After being introduced to the major Berlin street artists, including Alias and El Bocho, we went to Mauerpark where there is a wall on which anyone can spray paint. The city set it up as an attempt to reduce tagging, but of course it’s mainly used for practice before people spray paint illegally. There are a surprising number of parks, greenspaces, and trees in Berlin. Even in the more touristy areas there are full-size soccer fields or even lots that are still empty since the destruction of World War II and after. It’s hard to imagine a huge empty lot in the middle of Paris or Manhattan. There are parts of Berlin that have an ambiance similar to that of the East Village in New York, but the streets are twice as large and are lined by shady trees. I can see how people fall in love with Berlin.

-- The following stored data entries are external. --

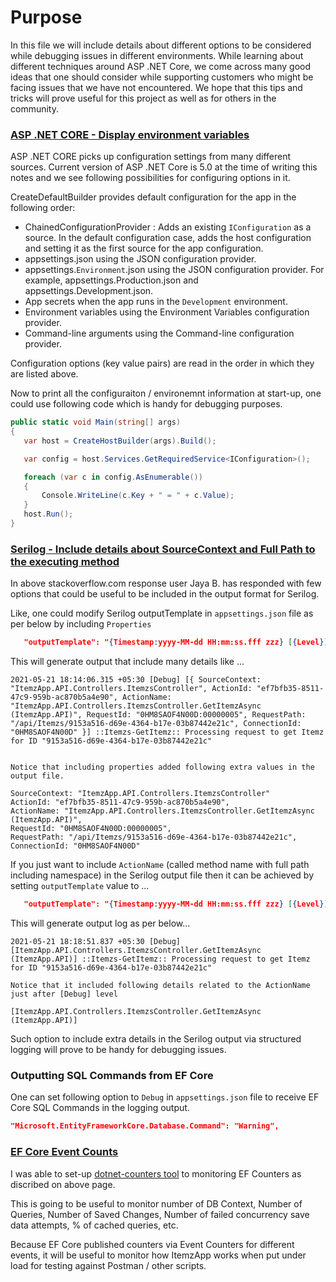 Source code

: ﻿# Purpose

In this file we will include details about different options to be considered while debugging issues in different environments. While learning about different techniques around ASP .NET Core, we come across many good ideas that one should consider while supporting customers who might be facing issues that we have not encountered. We hope that this tips and tricks will prove useful for this project as well as for others in the community.


### [ASP .NET CORE - Display environment variables](https://docs.microsoft.com/en-us/aspnet/core/fundamentals/configuration/?view=aspnetcore-5.0#display-environment-variables)

ASP .NET CORE picks up configuration settings from many different sources. Current version of ASP .NET Core is 5.0 at the time of writing this notes and we see following possibilities for configuring options in it. 

CreateDefaultBuilder provides default configuration for the app in the following order:

- ChainedConfigurationProvider : Adds an existing `IConfiguration` as a source. In the default configuration case, adds the host configuration and setting it as the first source for the app configuration.
- appsettings.json using the JSON configuration provider.
- appsettings.`Environment`.json using the JSON configuration provider. For example, appsettings.Production.json and appsettings.Development.json.
- App secrets when the app runs in the `Development` environment.
- Environment variables using the Environment Variables configuration provider.
- Command-line arguments using the Command-line configuration provider.

Configuration options (key value pairs) are read in the order in which they are listed above.

Now to print all the configuraiton / environemnt information at start-up, one could use following code which is handy for debugging purposes.

 ```csharp
public static void Main(string[] args)
{
    var host = CreateHostBuilder(args).Build();

    var config = host.Services.GetRequiredService<IConfiguration>();

    foreach (var c in config.AsEnumerable())
    {
        Console.WriteLine(c.Key + " = " + c.Value);
    }
    host.Run();
}
```

### [Serilog - Include details about SourceContext and Full Path to the executing method](https://stackoverflow.com/questions/29470863/serilog-output-enrich-all-messages-with-methodname-from-which-log-entry-was-ca)

In above stackoverflow.com response user Jaya B. has responded with few options that could be useful to be included in the output format for Serilog.

Like, one could modify Serilog outputTemplate in `appsettings.json` file as per below by including `Properties`

``` JSON
   "outputTemplate": "{Timestamp:yyyy-MM-dd HH:mm:ss.fff zzz} [{Level}] [{Properties}] {Message:lj}{NewLine}{Exception}"
```

This will generate output that include many details like ...

``` TEXT
2021-05-21 18:14:06.315 +05:30 [Debug] [{ SourceContext: "ItemzApp.API.Controllers.ItemzsController", ActionId: "ef7bfb35-8511-47c9-959b-ac870b5a4e90", ActionName: "ItemzApp.API.Controllers.ItemzsController.GetItemzAsync (ItemzApp.API)", RequestId: "0HM8SAOF4N00D:00000005", RequestPath: "/api/Itemzs/9153a516-d69e-4364-b17e-03b87442e21c", ConnectionId: "0HM8SAOF4N00D" }] ::Itemzs-GetItemz:: Processing request to get Itemz for ID "9153a516-d69e-4364-b17e-03b87442e21c"


Notice that including properties added following extra values in the output file.

SourceContext: "ItemzApp.API.Controllers.ItemzsController"
ActionId: "ef7bfb35-8511-47c9-959b-ac870b5a4e90", 
ActionName: "ItemzApp.API.Controllers.ItemzsController.GetItemzAsync (ItemzApp.API)", 
RequestId: "0HM8SAOF4N00D:00000005",
RequestPath: "/api/Itemzs/9153a516-d69e-4364-b17e-03b87442e21c", 
ConnectionId: "0HM8SAOF4N00D" 

```

If you just want to include `ActionName` (called method name with full path including namespace) in the Serilog output file then it can be achieved by setting `outputTemplate`  value to ...


``` JSON
   "outputTemplate": "{Timestamp:yyyy-MM-dd HH:mm:ss.fff zzz} [{Level}] [{ActionName}] {Message:lj}{NewLine}{Exception}"
```

This will generate output log as per below...

``` TEXT
2021-05-21 18:18:51.837 +05:30 [Debug] [ItemzApp.API.Controllers.ItemzsController.GetItemzAsync (ItemzApp.API)] ::Itemzs-GetItemz:: Processing request to get Itemz for ID "9153a516-d69e-4364-b17e-03b87442e21c"

Notice that it included following details related to the ActionName just after [Debug] level

[ItemzApp.API.Controllers.ItemzsController.GetItemzAsync (ItemzApp.API)]

```

Such option to include extra details in the Serilog output via structured logging will prove to be handy for debugging issues.

### Outputting SQL Commands from EF Core

One can set following option to `Debug` in `appsettings.json` file to receive EF Core SQL Commands in the logging output.

``` json
"Microsoft.EntityFrameworkCore.Database.Command": "Warning",
```

### [EF Core Event Counts](https://docs.microsoft.com/en-us/ef/core/logging-events-diagnostics/event-counters?tabs=windows)

I was able to set-up [dotnet-counters tool](https://docs.microsoft.com/en-us/dotnet/core/diagnostics/dotnet-counters) to monitoring EF Counters as discribed on above page.

This is going to be useful to monitor number of DB Context, Number of Queries, Number of Saved Changes, Number of failed concurrency save data attempts, % of cached queries, etc. 

Because EF Core published counters via Event Counters for different events, it will be useful to monitor how ItemzApp works when put under load for testing against Postman / other scripts.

One of the things I liked about the tour is we went places I would have been to scared to go myself, like graffiti covered empty warehouses complete with a squatter. I might be wrong, but I believe Berlin has a lower crime rate than Oklahoma City, so I guess I really shouldn’t have been scared in the first place. But exploring abandoned buildings is always more fun with a group, right?
Another Alternative Berlin stop was the West Coast Customs Europe shop in East Berlin. Yes, this is a branch from the same West Coast Customs in California that was on Pimp My Ride. They have their own show on the Discovery Channel now and according to the guy from the show at the store in Berlin (I would get more specific if I could), it should be broadcasting soon. Their shop in Berlin was renovated out of an abandoned train depot and we were able to look inside and check out some of their completed cars.
How often do you see a tricked out Smart car? There was also an old Chevrolet cop car that they’d worked on for a Berlin fashion show.
We had a delicious falafel lunch before visiting the Cassiopeia Indoor Skatepark, where boys under the age of 13 were doing skate tricks I will never learn in my lifetime. I have skateboarded before, but I’ve always been awful at it. Cassiopeia is a complex of awesome things in addition to the skatepark, including a music venue and biergarten. We only had time to see the skatepark. I have so many reasons to go back!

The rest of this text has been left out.